If you ask one of the Mac magazines what you should do to avoid the Millennium bug, they will write back in a lordly way to say that you have no need to worry because the Mac has had a four-digit year since 1984. They will probably add that the people really at risk are the Mainframers with legacy systems, or the electricity power-stations.
If you ask a Y2K consultancy specialising in large-company networks, they will say that they have tested all the legacy systems to destruction as part of their contracts with the IT departments. But the people who are really at risk are the Departmental PC people who decided not to spend money on a Y2K audit.
When I ask if these consultants have ever found that Macs are safer than PCs, Y2K-wise, they do not know what I am talking about. Nobody, least of all Apple, have ever told them that Macs and PCs are different from each other in this rather important matter of the year-length. Ask the same question of a Bug Buster, who has spent the last year sorting out the Y2K problems of SMEs, and you will get the same blank look. I am left dumb-founded at the blinkered ignorance of the people who earn a lot of money being "experts" on Y2K.
 
I once ventured the view to Robin Guenier, head of Taskforce 2000, which is the outfit that for three years has has been crying Woe, the sky will fall on your head on January 1st, that everybody should buy a Mac, to avoid the Bug. He replied that this would not be so brilliant an idea, because "the BIOS may be OK, but that doesn't fix the operating system, the application software and all that stuff - spreadsheets databases and so on - you developed yourself using good ol' two digit years." My first reaction to this was that Robin was just another old mainframe man, who doesn't understand anything about the Mac market, which has one operating system tightly meshed into the hardware, and some perfectly adequate spreadsheet and database packages.

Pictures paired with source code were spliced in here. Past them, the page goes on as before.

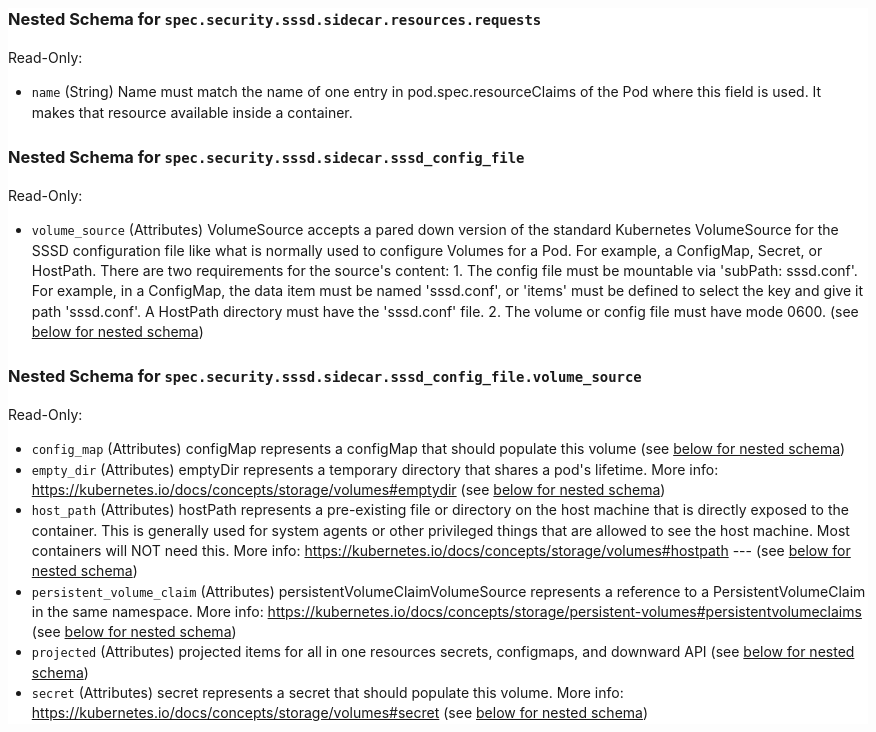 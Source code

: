<a id="nestedatt--spec--security--sssd--sidecar--resources--claims"></a>
### Nested Schema for `spec.security.sssd.sidecar.resources.requests`

Read-Only:

- `name` (String) Name must match the name of one entry in pod.spec.resourceClaims of the Pod where this field is used. It makes that resource available inside a container.



<a id="nestedatt--spec--security--sssd--sidecar--sssd_config_file"></a>
### Nested Schema for `spec.security.sssd.sidecar.sssd_config_file`

Read-Only:

- `volume_source` (Attributes) VolumeSource accepts a pared down version of the standard Kubernetes VolumeSource for the SSSD configuration file like what is normally used to configure Volumes for a Pod. For example, a ConfigMap, Secret, or HostPath. There are two requirements for the source's content: 1. The config file must be mountable via 'subPath: sssd.conf'. For example, in a ConfigMap, the data item must be named 'sssd.conf', or 'items' must be defined to select the key and give it path 'sssd.conf'. A HostPath directory must have the 'sssd.conf' file. 2. The volume or config file must have mode 0600. (see [below for nested schema](#nestedatt--spec--security--sssd--sidecar--sssd_config_file--volume_source))

<a id="nestedatt--spec--security--sssd--sidecar--sssd_config_file--volume_source"></a>
### Nested Schema for `spec.security.sssd.sidecar.sssd_config_file.volume_source`

Read-Only:

- `config_map` (Attributes) configMap represents a configMap that should populate this volume (see [below for nested schema](#nestedatt--spec--security--sssd--sidecar--sssd_config_file--volume_source--config_map))
- `empty_dir` (Attributes) emptyDir represents a temporary directory that shares a pod's lifetime. More info: https://kubernetes.io/docs/concepts/storage/volumes#emptydir (see [below for nested schema](#nestedatt--spec--security--sssd--sidecar--sssd_config_file--volume_source--empty_dir))
- `host_path` (Attributes) hostPath represents a pre-existing file or directory on the host machine that is directly exposed to the container. This is generally used for system agents or other privileged things that are allowed to see the host machine. Most containers will NOT need this. More info: https://kubernetes.io/docs/concepts/storage/volumes#hostpath --- (see [below for nested schema](#nestedatt--spec--security--sssd--sidecar--sssd_config_file--volume_source--host_path))
- `persistent_volume_claim` (Attributes) persistentVolumeClaimVolumeSource represents a reference to a PersistentVolumeClaim in the same namespace. More info: https://kubernetes.io/docs/concepts/storage/persistent-volumes#persistentvolumeclaims (see [below for nested schema](#nestedatt--spec--security--sssd--sidecar--sssd_config_file--volume_source--persistent_volume_claim))
- `projected` (Attributes) projected items for all in one resources secrets, configmaps, and downward API (see [below for nested schema](#nestedatt--spec--security--sssd--sidecar--sssd_config_file--volume_source--projected))
- `secret` (Attributes) secret represents a secret that should populate this volume. More info: https://kubernetes.io/docs/concepts/storage/volumes#secret (see [below for nested schema](#nestedatt--spec--security--sssd--sidecar--sssd_config_file--volume_source--secret))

All this makes it quite unnecessary to do anything so daft as write your own programs and date routines. Another false prophet.

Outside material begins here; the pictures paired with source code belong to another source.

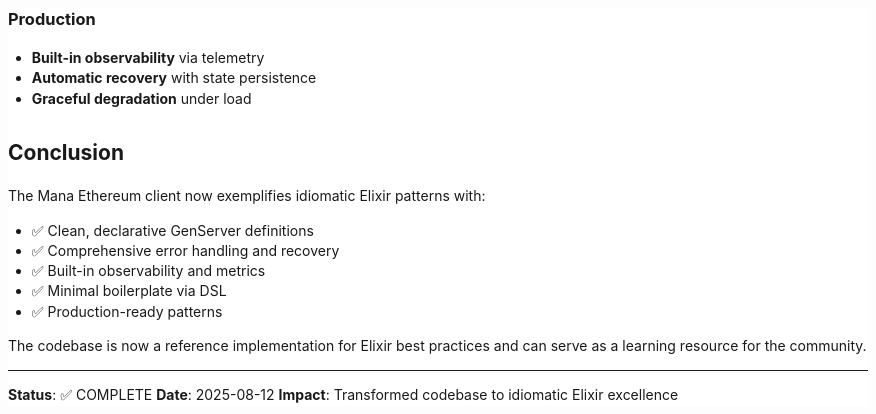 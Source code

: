 ### Production
- **Built-in observability** via telemetry
- **Automatic recovery** with state persistence
- **Graceful degradation** under load

## Conclusion

The Mana Ethereum client now exemplifies idiomatic Elixir patterns with:
- ✅ Clean, declarative GenServer definitions
- ✅ Comprehensive error handling and recovery
- ✅ Built-in observability and metrics
- ✅ Minimal boilerplate via DSL
- ✅ Production-ready patterns

The codebase is now a reference implementation for Elixir best practices and can serve as a learning resource for the community.

---
**Status**: ✅ COMPLETE
**Date**: 2025-08-12
**Impact**: Transformed codebase to idiomatic Elixir excellence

But then I thought for a minute about other Mac users I know, and realised that they are the most opinionated, arrogant, obsessive and perfectionist people in the world. They are quite capable of rejecting contemptuously anything served up to them, and doing their own thing, with one-digit year codes, if they felt so inclined. So, if you have people like that using your Mac, you are in as much manure as the most benighted PC user.

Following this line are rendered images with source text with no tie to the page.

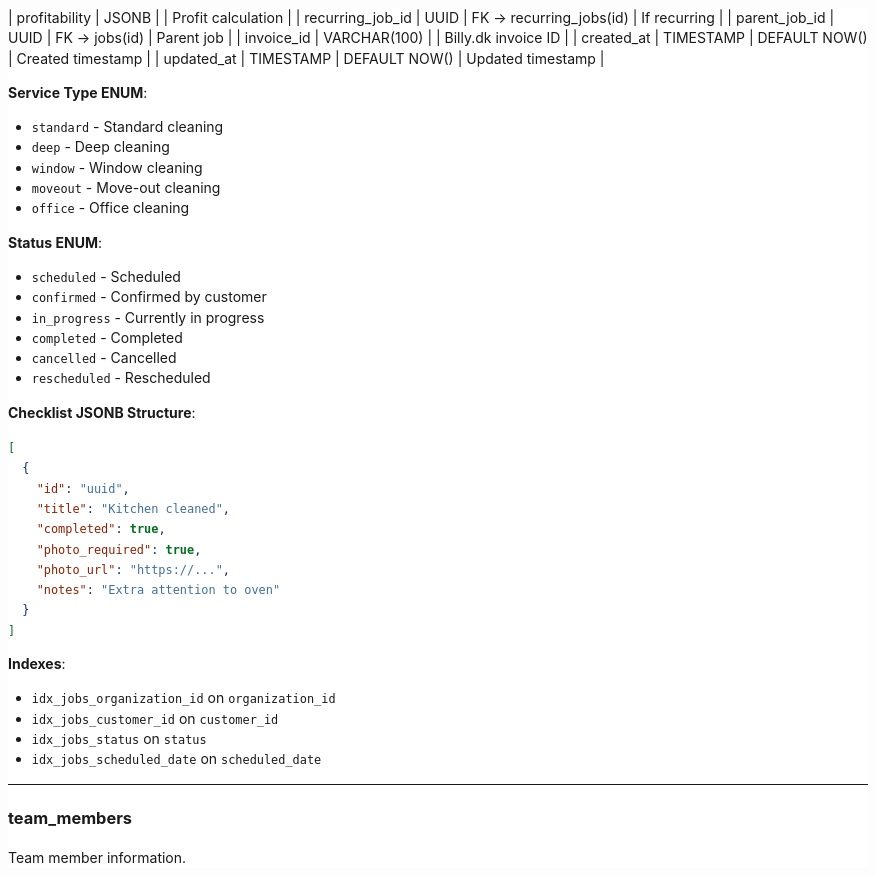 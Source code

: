 | profitability | JSONB | | Profit calculation |
| recurring_job_id | UUID | FK → recurring_jobs(id) | If recurring |
| parent_job_id | UUID | FK → jobs(id) | Parent job |
| invoice_id | VARCHAR(100) | | Billy.dk invoice ID |
| created_at | TIMESTAMP | DEFAULT NOW() | Created timestamp |
| updated_at | TIMESTAMP | DEFAULT NOW() | Updated timestamp |

**Service Type ENUM**:

- `standard` - Standard cleaning
- `deep` - Deep cleaning
- `window` - Window cleaning
- `moveout` - Move-out cleaning
- `office` - Office cleaning

**Status ENUM**:

- `scheduled` - Scheduled
- `confirmed` - Confirmed by customer
- `in_progress` - Currently in progress
- `completed` - Completed
- `cancelled` - Cancelled
- `rescheduled` - Rescheduled

**Checklist JSONB Structure**:
```json
[
  {
    "id": "uuid",
    "title": "Kitchen cleaned",
    "completed": true,
    "photo_required": true,
    "photo_url": "https://...",
    "notes": "Extra attention to oven"
  }
]
```

**Indexes**:

- `idx_jobs_organization_id` on `organization_id`
- `idx_jobs_customer_id` on `customer_id`
- `idx_jobs_status` on `status`
- `idx_jobs_scheduled_date` on `scheduled_date`

---

### team_members

Team member information.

On top of that, you might have the problem of using packages which were originally developed for the PC or Unix, and the two-digit years have infected the Mac version.
 
So, I thought I would see what Apple itself says about the Millennium bug. This is it:
"A Year 2000 Compliant product from Apple will not produce errors processing date data in connection with the year change from December 31, 1999, to January 1, 2000, when used with accurate date data in accordance with its documentation, provided all other products (e.g., other software, firmware and hardware) used with it properly exchange date data with the Apple product. A Year 2000 Compliant product from Apple will recognize the Year 2000 as a leap year.
The Apple Year 2000 Compliance Statement refers to all Apple-branded hardware and software products as originally delivered by Apple indicated as compliant on this website. The Compliance Statement does not apply to product features that have been customized or altered, or third party add-on features or products, including items such as macros and custom programming and formatting features. Apple's Year 2000Compliance Statement does not extend to third party software applications, whether shipped preinstalled on an Apple computer or installed using a program supplied by Apple. Apple does not test third party applications for Year 2000 compliance and encourages customers to consult third party publishers directly for information concerning Year 2000 compliance. Only
currently-supported Apple products have been tested for compliance."
So, there you have it. Mac users are NOT immune from the Millennium Bug. They have to check their application software suppliers, before they can be sure. So, stop being smug, and get checking. Cupertino says so, and Cupertino is always right. And don't forget to check the work of the maverick programmers in house.